Collected data:

===

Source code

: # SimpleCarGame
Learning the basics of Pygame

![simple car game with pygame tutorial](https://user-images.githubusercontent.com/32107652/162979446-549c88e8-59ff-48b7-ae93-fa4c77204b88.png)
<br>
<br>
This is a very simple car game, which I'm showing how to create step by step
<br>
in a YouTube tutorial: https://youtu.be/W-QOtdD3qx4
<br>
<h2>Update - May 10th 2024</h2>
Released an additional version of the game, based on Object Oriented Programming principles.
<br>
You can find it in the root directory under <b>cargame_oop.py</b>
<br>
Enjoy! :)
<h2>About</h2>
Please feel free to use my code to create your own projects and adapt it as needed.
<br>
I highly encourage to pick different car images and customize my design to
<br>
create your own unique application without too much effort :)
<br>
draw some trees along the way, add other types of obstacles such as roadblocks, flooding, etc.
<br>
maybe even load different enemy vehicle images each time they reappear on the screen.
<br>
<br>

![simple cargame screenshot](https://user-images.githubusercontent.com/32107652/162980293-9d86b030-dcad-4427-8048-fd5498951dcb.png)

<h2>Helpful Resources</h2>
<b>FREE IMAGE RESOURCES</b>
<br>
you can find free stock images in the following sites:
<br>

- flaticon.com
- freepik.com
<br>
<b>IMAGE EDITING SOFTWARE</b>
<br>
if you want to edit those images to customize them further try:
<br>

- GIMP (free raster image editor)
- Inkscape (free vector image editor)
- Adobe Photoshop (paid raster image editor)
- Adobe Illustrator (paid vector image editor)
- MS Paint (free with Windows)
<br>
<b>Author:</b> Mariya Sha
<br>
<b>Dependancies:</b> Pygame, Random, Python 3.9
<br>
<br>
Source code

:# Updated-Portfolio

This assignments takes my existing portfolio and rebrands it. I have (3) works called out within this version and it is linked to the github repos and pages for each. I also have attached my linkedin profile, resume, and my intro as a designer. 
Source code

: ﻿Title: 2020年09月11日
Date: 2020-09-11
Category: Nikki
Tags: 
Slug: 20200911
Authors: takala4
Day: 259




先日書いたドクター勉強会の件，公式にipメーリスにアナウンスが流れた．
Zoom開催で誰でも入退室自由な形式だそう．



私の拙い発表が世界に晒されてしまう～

===

■ **WORK ORDER**
With every line intact, print the records above again.

■ **YOUR RESPONSE**
Source code

: # SimpleCarGame
Learning the basics of Pygame

![simple car game with pygame tutorial](https://user-images.githubusercontent.com/32107652/162979446-549c88e8-59ff-48b7-ae93-fa4c77204b88.png)
<br>
<br>
This is a very simple car game, which I'm showing how to create step by step
<br>
in a YouTube tutorial: https://youtu.be/W-QOtdD3qx4
<br>
<h2>Update - May 10th 2024</h2>
Released an additional version of the game, based on Object Oriented Programming principles.
<br>
You can find it in the root directory under <b>cargame_oop.py</b>
<br>
Enjoy! :)
<h2>About</h2>
Please feel free to use my code to create your own projects and adapt it as needed.
<br>
I highly encourage to pick different car images and customize my design to
<br>
create your own unique application without too much effort :)
<br>
draw some trees along the way, add other types of obstacles such as roadblocks, flooding, etc.
<br>
maybe even load different enemy vehicle images each time they reappear on the screen.
<br>
<br>

![simple cargame screenshot](https://user-images.githubusercontent.com/32107652/162980293-9d86b030-dcad-4427-8048-fd5498951dcb.png)

<h2>Helpful Resources</h2>
<b>FREE IMAGE RESOURCES</b>
<br>
you can find free stock images in the following sites:
<br>

- flaticon.com
- freepik.com
<br>
<b>IMAGE EDITING SOFTWARE</b>
<br>
if you want to edit those images to customize them further try:
<br>

- GIMP (free raster image editor)
- Inkscape (free vector image editor)
- Adobe Photoshop (paid raster image editor)
- Adobe Illustrator (paid vector image editor)
- MS Paint (free with Windows)
<br>
<b>Author:</b> Mariya Sha
<br>
<b>Dependancies:</b> Pygame, Random, Python 3.9
<br>
<br>
Source code

:# Updated-Portfolio

This assignments takes my existing portfolio and rebrands it. I have (3) works called out within this version and it is linked to the github repos and pages for each. I also have attached my linkedin profile, resume, and my intro as a designer. 
Source code

: ﻿Title: 2020年09月11日
Date: 2020-09-11
Category: Nikki
Tags: 
Slug: 20200911
Authors: takala4
Day: 259




先日書いたドクター勉強会の件，公式にipメーリスにアナウンスが流れた．
Zoom開催で誰でも入退室自由な形式だそう．



私の拙い発表が世界に晒されてしまう～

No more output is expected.